Literature DB >> 16144939

Identification of novel human CTL epitopes and their agonist epitopes of mesothelin.

Junko Yokokawa1, Claudia Palena, Philip Arlen, Raffit Hassan, Mitchell Ho, Ira Pastan, Jeffrey Schlom, Kwong Y Tsang.   

Abstract

PURPOSE: Mesothelin is overexpressed in many pancreatic and ovarian cancers, mesotheliomas, and other tumor types. Clinical trials are ongoing using immunotoxins to target mesothelin, and patients immunized with allogeneic pancreatic tumor cell lines have shown immune responses to previously defined mesothelin epitopes. The purpose of this study was to define novel mesothelin CTL epitopes and, more importantly, agonist epitopes that would more efficiently activate human T cells to more efficiently lyse human tumors. EXPERIMENTAL DESIGN AND
RESULTS: Two novel mesothelin HLA-A2 epitopes were defined. T-cell lines generated from one of these epitopes were shown to lyse pancreatic and ovarian tumor cells.
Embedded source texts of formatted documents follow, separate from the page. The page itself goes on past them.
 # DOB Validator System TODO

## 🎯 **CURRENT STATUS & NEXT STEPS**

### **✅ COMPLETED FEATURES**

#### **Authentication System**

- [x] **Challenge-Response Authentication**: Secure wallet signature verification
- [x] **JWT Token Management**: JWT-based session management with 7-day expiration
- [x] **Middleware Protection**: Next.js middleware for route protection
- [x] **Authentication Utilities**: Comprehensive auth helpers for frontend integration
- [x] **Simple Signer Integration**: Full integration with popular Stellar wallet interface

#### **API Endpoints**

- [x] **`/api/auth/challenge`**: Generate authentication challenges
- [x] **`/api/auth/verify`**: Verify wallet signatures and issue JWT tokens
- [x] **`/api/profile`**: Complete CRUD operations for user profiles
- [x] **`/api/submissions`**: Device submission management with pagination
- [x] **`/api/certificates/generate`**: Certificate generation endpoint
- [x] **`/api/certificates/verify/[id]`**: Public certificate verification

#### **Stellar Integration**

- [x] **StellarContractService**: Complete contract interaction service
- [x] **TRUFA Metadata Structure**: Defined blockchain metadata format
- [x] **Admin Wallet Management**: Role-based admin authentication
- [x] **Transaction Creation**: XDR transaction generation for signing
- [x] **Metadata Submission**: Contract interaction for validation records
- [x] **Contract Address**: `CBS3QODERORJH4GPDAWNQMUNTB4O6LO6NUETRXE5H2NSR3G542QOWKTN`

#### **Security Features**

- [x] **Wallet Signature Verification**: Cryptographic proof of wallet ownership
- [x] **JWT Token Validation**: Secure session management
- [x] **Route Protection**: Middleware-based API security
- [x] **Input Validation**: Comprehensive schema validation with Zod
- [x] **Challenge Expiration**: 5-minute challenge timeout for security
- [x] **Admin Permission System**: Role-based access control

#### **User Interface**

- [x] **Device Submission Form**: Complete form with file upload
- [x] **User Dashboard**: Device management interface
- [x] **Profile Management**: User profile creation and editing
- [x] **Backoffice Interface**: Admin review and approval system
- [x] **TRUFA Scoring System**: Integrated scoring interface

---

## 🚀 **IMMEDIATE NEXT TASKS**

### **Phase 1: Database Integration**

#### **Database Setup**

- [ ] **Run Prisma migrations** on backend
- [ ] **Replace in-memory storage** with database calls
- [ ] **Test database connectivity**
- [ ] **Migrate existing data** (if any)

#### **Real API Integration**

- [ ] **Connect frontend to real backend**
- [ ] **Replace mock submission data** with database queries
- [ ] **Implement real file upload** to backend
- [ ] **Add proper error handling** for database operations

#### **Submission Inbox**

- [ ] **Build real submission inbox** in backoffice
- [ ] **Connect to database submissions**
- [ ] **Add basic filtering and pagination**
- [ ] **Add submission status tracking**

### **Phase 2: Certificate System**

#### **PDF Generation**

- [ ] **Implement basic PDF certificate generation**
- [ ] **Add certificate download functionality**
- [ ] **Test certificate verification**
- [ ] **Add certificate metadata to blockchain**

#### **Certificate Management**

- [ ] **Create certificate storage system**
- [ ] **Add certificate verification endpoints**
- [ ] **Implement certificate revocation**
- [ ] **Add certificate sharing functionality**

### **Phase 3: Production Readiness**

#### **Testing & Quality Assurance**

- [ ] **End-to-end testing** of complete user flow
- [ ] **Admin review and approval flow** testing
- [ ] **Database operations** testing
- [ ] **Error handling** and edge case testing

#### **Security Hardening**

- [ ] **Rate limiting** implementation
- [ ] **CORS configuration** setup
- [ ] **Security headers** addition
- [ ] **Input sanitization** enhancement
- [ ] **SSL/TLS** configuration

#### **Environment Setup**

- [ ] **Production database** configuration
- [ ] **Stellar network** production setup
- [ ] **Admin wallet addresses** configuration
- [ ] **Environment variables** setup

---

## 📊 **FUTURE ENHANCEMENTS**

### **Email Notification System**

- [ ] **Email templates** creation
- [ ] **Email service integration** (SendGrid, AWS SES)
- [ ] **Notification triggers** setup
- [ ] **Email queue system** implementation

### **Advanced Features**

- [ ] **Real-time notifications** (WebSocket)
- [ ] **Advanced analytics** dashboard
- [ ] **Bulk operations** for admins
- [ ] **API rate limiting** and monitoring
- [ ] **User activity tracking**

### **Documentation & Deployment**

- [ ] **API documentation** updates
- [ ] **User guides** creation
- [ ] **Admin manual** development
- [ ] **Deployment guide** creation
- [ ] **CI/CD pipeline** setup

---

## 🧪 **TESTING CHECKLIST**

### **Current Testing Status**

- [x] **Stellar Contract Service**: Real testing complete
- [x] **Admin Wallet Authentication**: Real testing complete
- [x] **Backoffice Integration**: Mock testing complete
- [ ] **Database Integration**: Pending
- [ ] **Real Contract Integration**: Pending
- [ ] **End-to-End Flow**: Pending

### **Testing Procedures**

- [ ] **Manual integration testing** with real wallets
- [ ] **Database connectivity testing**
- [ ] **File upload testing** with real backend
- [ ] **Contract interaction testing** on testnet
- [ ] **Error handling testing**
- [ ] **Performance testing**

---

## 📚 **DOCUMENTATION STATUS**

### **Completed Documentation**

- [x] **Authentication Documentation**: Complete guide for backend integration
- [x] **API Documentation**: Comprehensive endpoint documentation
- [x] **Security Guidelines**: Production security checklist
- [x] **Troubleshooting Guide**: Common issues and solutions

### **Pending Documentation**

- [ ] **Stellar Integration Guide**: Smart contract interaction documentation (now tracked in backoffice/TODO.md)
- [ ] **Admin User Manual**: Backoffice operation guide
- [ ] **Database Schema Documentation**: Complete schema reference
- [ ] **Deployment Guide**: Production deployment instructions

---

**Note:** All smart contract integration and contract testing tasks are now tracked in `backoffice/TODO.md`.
Several agonist epitopes were defined and were shown to (a) have higher affinity and avidity for HLA-A2, (b) activate mesothelin-specific T cells from normal individuals or cancer patients to a greater degree than the native epitope in terms of induction of higher levels of IFN-gamma and the chemokine lymphotactin, and (c) lyse several mesothelin-expressing tumor types in a MHC-restricted manner more effectively than T cells generated using the native peptide. External beam radiation of tumor cells at nontoxic levels was shown to enhance the expression of mesothelin and other accessory molecules, resulting in a modest but statistically significant increase in tumor cell lysis by mesothelin-specific T cells.
CONCLUSIONS: The identification of novel CTL agonist epitopes supports and extends observations that mesothelin is a potential target for immunotherapy of pancreatic and ovarian cancers, as well as mesotheliomas.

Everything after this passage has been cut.